Ponctuée de témoignages, de reconnaissance et de lectures publiques, la cérémonie s’est déroulée dans une ambiance conviviale en présence notamment de Anne-Sophie Stefanini, directrice littéraire des éditions J.-C. Lattès ; Hemley Boum, écrivaine et lauréate du prix des Cinq continents 2025 pour "Le Rêve du pécheur et le lauréat".
Les initiateurs et membres du jury de ce prix n’ont pas tari d’éloges à l’égard de Pascal.

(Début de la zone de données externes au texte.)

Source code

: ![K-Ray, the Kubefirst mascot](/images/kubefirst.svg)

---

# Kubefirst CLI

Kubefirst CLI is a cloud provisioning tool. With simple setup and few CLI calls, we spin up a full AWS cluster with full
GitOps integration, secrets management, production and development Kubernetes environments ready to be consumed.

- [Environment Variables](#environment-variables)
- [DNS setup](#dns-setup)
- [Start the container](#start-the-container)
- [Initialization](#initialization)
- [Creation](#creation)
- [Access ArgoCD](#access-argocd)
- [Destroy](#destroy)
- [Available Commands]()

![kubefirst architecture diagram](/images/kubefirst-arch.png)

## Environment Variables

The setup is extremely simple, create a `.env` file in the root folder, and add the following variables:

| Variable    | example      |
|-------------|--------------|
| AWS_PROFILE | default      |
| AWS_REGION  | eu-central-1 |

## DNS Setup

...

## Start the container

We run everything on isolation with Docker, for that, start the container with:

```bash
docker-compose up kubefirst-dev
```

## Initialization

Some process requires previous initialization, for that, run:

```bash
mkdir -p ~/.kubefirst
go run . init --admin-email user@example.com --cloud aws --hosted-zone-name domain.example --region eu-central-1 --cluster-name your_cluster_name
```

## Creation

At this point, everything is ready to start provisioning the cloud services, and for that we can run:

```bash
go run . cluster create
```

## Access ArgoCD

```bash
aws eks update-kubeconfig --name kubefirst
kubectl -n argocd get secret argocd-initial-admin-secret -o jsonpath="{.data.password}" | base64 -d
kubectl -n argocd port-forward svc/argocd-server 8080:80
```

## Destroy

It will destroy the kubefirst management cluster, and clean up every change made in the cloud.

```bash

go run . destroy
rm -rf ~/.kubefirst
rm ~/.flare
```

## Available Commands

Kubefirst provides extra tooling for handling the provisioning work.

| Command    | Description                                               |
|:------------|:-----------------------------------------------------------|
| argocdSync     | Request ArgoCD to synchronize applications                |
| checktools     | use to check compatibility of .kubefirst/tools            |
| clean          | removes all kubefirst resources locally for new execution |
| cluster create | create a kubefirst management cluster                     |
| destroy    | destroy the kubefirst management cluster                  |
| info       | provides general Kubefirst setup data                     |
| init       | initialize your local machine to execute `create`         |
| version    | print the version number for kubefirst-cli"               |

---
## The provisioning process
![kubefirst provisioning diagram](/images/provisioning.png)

« Son héros se rend notamment dans les camps de déplacés à Goma pour recueillir la parole des oubliés. Il ne veut plus écrire sur eux, mais écrire avec eux. Ce soir, nous voulons célébrer cela avec vous, et je me réjouis d’être ici », a déclaré Anne-Sophie Stefanini.
Et d’ajouter :
« À l’issue des délibérations passionnées du jury, menées avec des échanges parfois vifs mais toujours portés par une vision commune, le choix de Pascal s’est imposé. S’est alors ouverte une période de travail particulièrement passionnante autour de son texte. Pascal porte en lui la force et l’importance de ces mots. Dès l’annonce de sa distinction, il savait déjà quelle direction donner à son œuvre : faire entendre la voix des oubliés, des disparus et des déplacés qu’il a choisi de représenter ».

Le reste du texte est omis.